I left to rejoin Gianluca among the trees, far enough away that Vance couldn’t spy on us. Gianluca didn’t appear immediately, which gave me just enough time to start mulling over all the doubts about him that had been planted in my mind.
“Ciao, bello.” Gianluca spoke into my ear. It was going to take some getting used to another person sneaking up on me, but at least this one didn’t try to maim me. “I think I see now why you do not want my company inside. You do not want me to meet your father.”
“Huh? I told you my parents are dead.”
“Yes, the man you speak to inside, the dead one. Your father, no? You have the same eyes.” Gianluca was smirking at me like he had caught me in a lie, but it couldn’t have been further from the truth. Or could it? I hadn’t paid attention before, but we did have the same eyes. Was Vance one of the genetic donors used to create me? “I think you are nervous to make us meet.”
“Were you listening in on my conversation in there? He’s not my father. My parents are real dead, not undead.”
“No, no I only check to see if you are safe, then I leave. I am sorry. The eyes are very similar, so I think this, but I see yours are much more nice.”
“Right.” I wasn’t too happy being compared to someone like Vance. That was worse than Vance comparing me to Noah. The fact that there might be some truth to it compounded my contempt. “Until I use my powers. Then I’m the monster.”
“No, little one, this is wrong. It is the real you, another piece. The more I learn of you the more I like. The eyes are beautiful, you are beautiful.”
Gianluca’s words didn’t make me blush this time. They made me sad. What was I really going to get out of this? Even if he did turn out to be everything he said he was, how was he going to feel when I couldn’t even lie next to him at night without having an episode? Sure, he isn’t affected by my powers, but how long is he willing to put up with me destroying our surroundings because I can’t control my own thoughts? Maybe it was best to be honest and get this over with before it spiraled out of control.
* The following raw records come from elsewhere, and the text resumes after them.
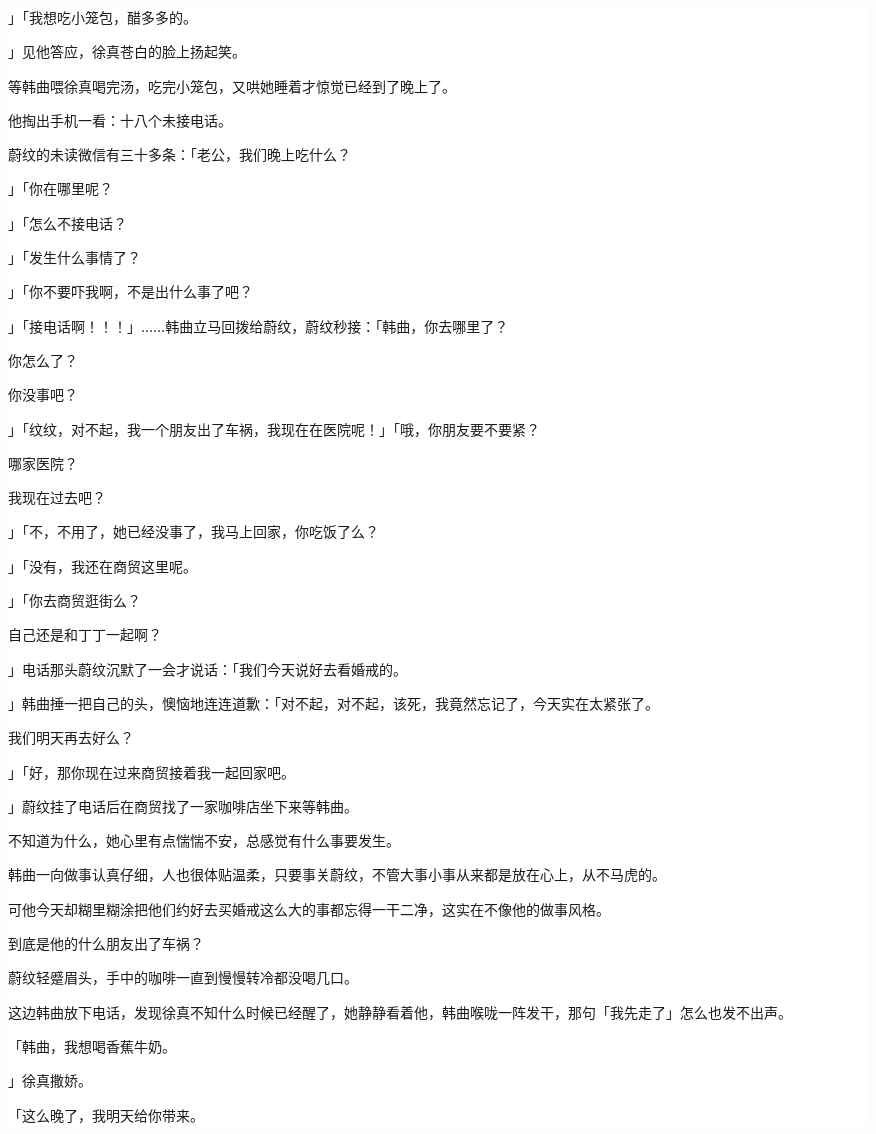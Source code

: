 」「我想吃小笼包，醋多多的。

」见他答应，徐真苍白的脸上扬起笑。

等韩曲喂徐真喝完汤，吃完小笼包，又哄她睡着才惊觉已经到了晚上了。

他掏出手机一看：十八个未接电话。

蔚纹的未读微信有三十多条：「老公，我们晚上吃什么？

」「你在哪里呢？

」「怎么不接电话？

」「发生什么事情了？

」「你不要吓我啊，不是出什么事了吧？

」「接电话啊！！！」……韩曲立马回拨给蔚纹，蔚纹秒接：「韩曲，你去哪里了？

你怎么了？

你没事吧？

」「纹纹，对不起，我一个朋友出了车祸，我现在在医院呢！」「哦，你朋友要不要紧？

哪家医院？

我现在过去吧？

」「不，不用了，她已经没事了，我马上回家，你吃饭了么？

」「没有，我还在商贸这里呢。

」「你去商贸逛街么？

自己还是和丁丁一起啊？

」电话那头蔚纹沉默了一会才说话：「我们今天说好去看婚戒的。

」韩曲捶一把自己的头，懊恼地连连道歉：「对不起，对不起，该死，我竟然忘记了，今天实在太紧张了。

我们明天再去好么？

」「好，那你现在过来商贸接着我一起回家吧。

」蔚纹挂了电话后在商贸找了一家咖啡店坐下来等韩曲。

不知道为什么，她心里有点惴惴不安，总感觉有什么事要发生。

韩曲一向做事认真仔细，人也很体贴温柔，只要事关蔚纹，不管大事小事从来都是放在心上，从不马虎的。

可他今天却糊里糊涂把他们约好去买婚戒这么大的事都忘得一干二净，这实在不像他的做事风格。

到底是他的什么朋友出了车祸？

蔚纹轻蹙眉头，手中的咖啡一直到慢慢转冷都没喝几口。

这边韩曲放下电话，发现徐真不知什么时候已经醒了，她静静看着他，韩曲喉咙一阵发干，那句「我先走了」怎么也发不出声。

「韩曲，我想喝香蕉牛奶。

」徐真撒娇。

「这么晚了，我明天给你带来。
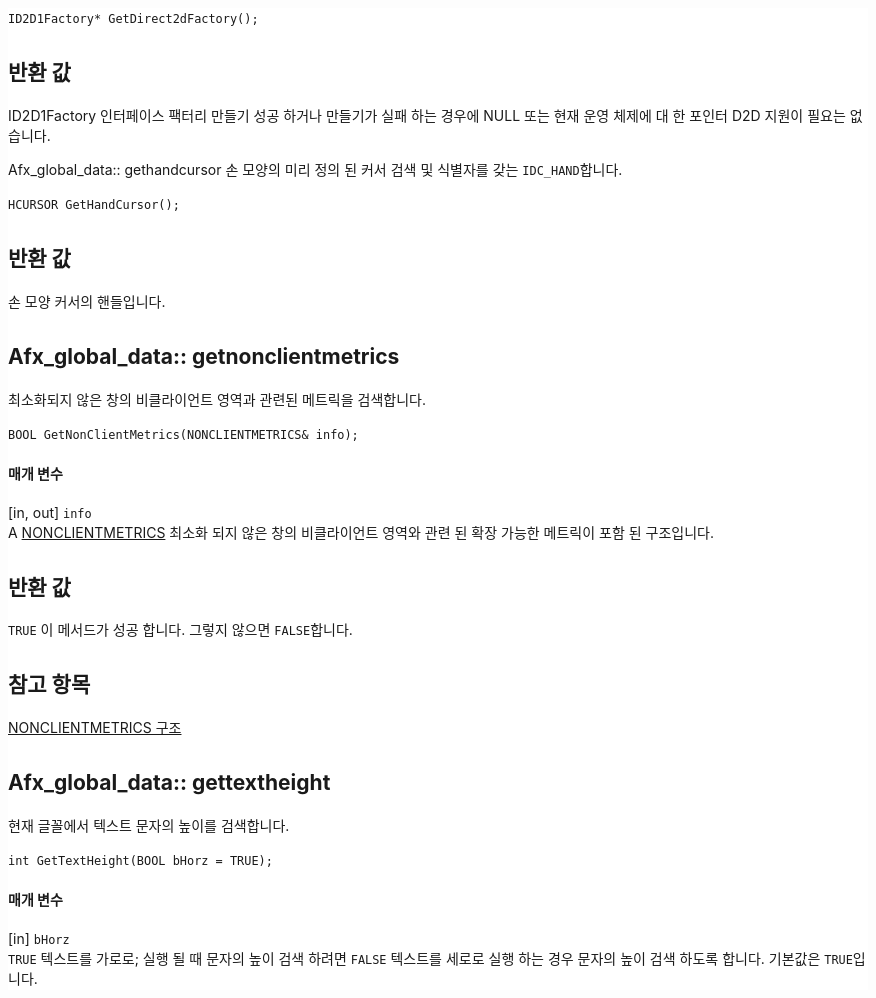   
```  
ID2D1Factory* GetDirect2dFactory();
```  
  
## <a name="return-value"></a>반환 값  
 ID2D1Factory 인터페이스 팩터리 만들기 성공 하거나 만들기가 실패 하는 경우에 NULL 또는 현재 운영 체제에 대 한 포인터 D2D 지원이 필요는 없습니다.  
  
Afx_global_data:: gethandcursor 손 모양의 미리 정의 된 커서 검색 및 식별자를 갖는 `IDC_HAND`합니다.  
  
  
```  
HCURSOR GetHandCursor();
```  
  
## <a name="return-value"></a>반환 값  
 손 모양 커서의 핸들입니다.  

## <a name="a-nameafxglobaldatagetnonclientmetricsa-afxglobaldatagetnonclientmetrics"></a><a name="afx_global_data__getnonclientmetrics"></a> Afx_global_data:: getnonclientmetrics
최소화되지 않은 창의 비클라이언트 영역과 관련된 메트릭을 검색합니다.  
  
  
```  
BOOL GetNonClientMetrics(NONCLIENTMETRICS& info);
```  
  
#### <a name="parameters"></a>매개 변수  
 [in, out] `info`  
 A [NONCLIENTMETRICS](http://msdn.microsoft.com/library/windows/desktop/ff729175) 최소화 되지 않은 창의 비클라이언트 영역와 관련 된 확장 가능한 메트릭이 포함 된 구조입니다.  
  
## <a name="return-value"></a>반환 값  
 `TRUE` 이 메서드가 성공 합니다. 그렇지 않으면 `FALSE`합니다.  
 
  
## <a name="see-also"></a>참고 항목   
 [NONCLIENTMETRICS 구조](http://msdn.microsoft.com/library/windows/desktop/ff729175)

## <a name="a-nameafxglobaldatagettextheighta-afxglobaldatagettextheight"></a><a name="afx_global_data__gettextheight"></a> Afx_global_data:: gettextheight
 현재 글꼴에서 텍스트 문자의 높이를 검색합니다.  
  
  
```  
int GetTextHeight(BOOL bHorz = TRUE);
```  
  
#### <a name="parameters"></a>매개 변수  
 [in] `bHorz`  
 `TRUE` 텍스트를 가로로; 실행 될 때 문자의 높이 검색 하려면 `FALSE` 텍스트를 세로로 실행 하는 경우 문자의 높이 검색 하도록 합니다. 기본값은 `TRUE`입니다.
I’d learned my lesson with William.
“Gianluca, the monster isn’t just the eyes. It’s what’s in my own head. Any time I close my eyes I see the people I’ve lost, or the things I’ve done wrong, and I lose control. I try and I try, but I can’t make the thoughts go away.”
“This is like me.” He put his hands on my shoulders and looked down at me. “It is why I leave to sleep in the dark for so long.”
“I can’t sleep. We’re not the same.”
“I could not sleep for many years. You must honor the memory of the people you lose. Do not try to forget or it will haunt you. You cannot control it because the thoughts want to get out and you hold them in. It is not good for you.”
Noah had told me years ago to mourn and get it over with when I lost my parents. I pushed away my pain until I started falling apart. Then more people left me. I thought fighting back would bury the feelings, but I was just ignoring them, not dealing with them.